▶ **What you need to do**
Begin at the line below that has "玩机相关官方链接(root,magisk" and stop after the line that has "3. The third". Please restate only those lines, word for word.

(Source texts of formatted documents)
● ● ● ● ●

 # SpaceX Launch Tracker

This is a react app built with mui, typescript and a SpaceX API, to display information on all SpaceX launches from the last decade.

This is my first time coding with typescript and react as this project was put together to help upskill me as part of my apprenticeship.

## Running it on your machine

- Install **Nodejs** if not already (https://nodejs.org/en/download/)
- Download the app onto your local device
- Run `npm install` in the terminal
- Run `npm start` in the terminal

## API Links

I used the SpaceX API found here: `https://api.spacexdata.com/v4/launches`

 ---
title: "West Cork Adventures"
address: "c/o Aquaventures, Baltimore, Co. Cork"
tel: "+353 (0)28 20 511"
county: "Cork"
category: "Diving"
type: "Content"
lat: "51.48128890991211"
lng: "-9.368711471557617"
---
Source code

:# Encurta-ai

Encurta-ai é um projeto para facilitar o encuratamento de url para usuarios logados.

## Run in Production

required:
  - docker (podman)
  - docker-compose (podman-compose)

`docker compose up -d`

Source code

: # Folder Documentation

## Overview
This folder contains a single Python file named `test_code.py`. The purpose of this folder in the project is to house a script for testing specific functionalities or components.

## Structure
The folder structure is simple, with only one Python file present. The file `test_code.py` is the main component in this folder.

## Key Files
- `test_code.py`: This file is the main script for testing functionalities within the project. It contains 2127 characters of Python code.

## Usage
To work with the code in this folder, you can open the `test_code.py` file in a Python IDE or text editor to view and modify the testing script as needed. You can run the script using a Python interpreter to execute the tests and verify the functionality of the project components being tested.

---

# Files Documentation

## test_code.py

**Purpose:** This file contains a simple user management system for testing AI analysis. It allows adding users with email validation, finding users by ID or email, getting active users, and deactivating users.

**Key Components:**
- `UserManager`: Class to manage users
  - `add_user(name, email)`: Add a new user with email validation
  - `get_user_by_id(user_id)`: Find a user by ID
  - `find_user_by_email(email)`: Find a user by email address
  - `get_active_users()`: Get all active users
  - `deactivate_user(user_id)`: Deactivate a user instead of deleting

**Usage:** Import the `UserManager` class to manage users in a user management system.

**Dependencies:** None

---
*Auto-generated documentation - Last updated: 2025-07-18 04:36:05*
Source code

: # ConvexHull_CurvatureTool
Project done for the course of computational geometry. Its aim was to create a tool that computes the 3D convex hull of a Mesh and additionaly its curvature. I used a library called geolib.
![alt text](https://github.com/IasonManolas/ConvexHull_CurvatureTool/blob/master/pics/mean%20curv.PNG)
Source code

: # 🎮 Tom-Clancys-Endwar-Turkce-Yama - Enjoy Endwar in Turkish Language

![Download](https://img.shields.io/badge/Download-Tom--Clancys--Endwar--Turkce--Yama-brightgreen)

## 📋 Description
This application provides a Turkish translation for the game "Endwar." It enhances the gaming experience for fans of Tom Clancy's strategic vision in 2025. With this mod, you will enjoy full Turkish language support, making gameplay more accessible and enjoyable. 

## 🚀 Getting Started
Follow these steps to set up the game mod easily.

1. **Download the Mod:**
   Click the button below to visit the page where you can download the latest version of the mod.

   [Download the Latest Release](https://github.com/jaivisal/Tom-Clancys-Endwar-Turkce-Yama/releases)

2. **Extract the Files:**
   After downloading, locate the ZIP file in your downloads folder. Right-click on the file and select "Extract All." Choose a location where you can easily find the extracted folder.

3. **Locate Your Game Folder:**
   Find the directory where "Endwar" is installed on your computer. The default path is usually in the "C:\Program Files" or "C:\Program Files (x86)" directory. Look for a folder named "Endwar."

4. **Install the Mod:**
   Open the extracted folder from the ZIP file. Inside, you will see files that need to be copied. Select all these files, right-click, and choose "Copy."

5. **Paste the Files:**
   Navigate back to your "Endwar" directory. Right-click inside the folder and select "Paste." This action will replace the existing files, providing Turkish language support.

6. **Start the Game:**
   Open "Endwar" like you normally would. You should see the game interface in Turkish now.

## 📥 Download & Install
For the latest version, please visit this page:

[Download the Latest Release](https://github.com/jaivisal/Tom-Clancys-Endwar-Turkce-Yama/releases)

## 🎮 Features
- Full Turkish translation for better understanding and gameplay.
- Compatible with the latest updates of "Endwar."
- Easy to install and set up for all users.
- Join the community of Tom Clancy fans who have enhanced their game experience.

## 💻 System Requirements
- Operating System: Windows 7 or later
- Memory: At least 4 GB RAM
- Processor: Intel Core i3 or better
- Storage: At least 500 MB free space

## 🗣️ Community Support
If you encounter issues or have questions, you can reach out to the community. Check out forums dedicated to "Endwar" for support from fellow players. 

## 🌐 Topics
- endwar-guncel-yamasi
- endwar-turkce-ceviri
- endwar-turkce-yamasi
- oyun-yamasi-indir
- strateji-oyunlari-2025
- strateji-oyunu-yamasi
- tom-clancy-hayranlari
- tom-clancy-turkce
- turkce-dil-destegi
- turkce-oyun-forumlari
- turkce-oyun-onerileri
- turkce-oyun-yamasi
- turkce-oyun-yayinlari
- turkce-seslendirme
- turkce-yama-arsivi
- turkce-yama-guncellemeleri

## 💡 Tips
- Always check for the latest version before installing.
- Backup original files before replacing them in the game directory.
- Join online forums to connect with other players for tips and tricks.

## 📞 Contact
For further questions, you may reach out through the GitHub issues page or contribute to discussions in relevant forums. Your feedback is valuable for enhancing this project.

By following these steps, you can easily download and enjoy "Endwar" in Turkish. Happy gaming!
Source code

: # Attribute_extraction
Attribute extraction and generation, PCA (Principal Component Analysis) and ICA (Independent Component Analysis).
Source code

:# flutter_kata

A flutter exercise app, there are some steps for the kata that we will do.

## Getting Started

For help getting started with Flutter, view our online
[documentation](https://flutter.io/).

● ● ● ● ●

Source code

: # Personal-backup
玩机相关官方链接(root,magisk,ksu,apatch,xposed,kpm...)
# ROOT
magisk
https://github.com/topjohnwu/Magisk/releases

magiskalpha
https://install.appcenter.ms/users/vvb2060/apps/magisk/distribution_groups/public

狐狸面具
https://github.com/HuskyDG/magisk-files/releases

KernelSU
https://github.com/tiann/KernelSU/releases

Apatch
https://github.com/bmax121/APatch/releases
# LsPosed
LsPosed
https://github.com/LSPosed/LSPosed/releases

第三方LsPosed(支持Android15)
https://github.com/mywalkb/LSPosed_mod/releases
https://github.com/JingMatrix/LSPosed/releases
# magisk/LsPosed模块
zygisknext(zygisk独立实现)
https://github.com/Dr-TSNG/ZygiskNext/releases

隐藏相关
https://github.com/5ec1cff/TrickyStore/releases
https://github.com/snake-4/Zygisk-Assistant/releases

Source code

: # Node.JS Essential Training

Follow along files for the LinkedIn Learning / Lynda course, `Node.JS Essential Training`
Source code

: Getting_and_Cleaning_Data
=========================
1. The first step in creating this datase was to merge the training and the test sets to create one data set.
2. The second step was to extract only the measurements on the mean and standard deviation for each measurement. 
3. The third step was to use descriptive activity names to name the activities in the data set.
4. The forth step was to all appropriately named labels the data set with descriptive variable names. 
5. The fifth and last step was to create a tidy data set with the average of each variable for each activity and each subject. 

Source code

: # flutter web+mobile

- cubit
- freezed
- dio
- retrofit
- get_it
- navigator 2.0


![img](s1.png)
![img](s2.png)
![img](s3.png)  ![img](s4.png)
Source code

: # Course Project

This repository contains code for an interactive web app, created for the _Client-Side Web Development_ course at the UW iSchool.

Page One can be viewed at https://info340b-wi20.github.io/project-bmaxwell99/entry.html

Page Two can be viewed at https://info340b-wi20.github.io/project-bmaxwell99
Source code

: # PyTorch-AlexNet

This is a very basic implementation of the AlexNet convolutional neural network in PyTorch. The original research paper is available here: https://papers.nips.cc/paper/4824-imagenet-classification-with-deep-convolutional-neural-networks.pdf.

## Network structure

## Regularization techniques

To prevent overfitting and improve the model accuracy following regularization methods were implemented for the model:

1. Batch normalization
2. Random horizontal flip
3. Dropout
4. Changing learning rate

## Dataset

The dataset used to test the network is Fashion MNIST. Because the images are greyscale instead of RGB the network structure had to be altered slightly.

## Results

● ● ● ● ●

▶ **Response box**
玩机相关官方链接(root,magisk,ksu,apatch,xposed,kpm...)
# ROOT
magisk
https://github.com/topjohnwu/Magisk/releases

magiskalpha
https://install.appcenter.ms/users/vvb2060/apps/magisk/distribution_groups/public

狐狸面具
https://github.com/HuskyDG/magisk-files/releases

KernelSU
https://github.com/tiann/KernelSU/releases

Apatch
https://github.com/bmax121/APatch/releases
# LsPosed
LsPosed
https://github.com/LSPosed/LSPosed/releases

第三方LsPosed(支持Android15)
https://github.com/mywalkb/LSPosed_mod/releases
https://github.com/JingMatrix/LSPosed/releases
# magisk/LsPosed模块
zygisknext(zygisk独立实现)
https://github.com/Dr-TSNG/ZygiskNext/releases

隐藏相关
https://github.com/5ec1cff/TrickyStore/releases
https://github.com/snake-4/Zygisk-Assistant/releases

Source code

: # Node.JS Essential Training

Follow along files for the LinkedIn Learning / Lynda course, `Node.JS Essential Training`
Source code

: Getting_and_Cleaning_Data
=========================
1. The first step in creating this datase was to merge the training and the test sets to create one data set.
2. The second step was to extract only the measurements on the mean and standard deviation for each measurement. 
3. The third step was to use descriptive activity names to name the activities in the data set.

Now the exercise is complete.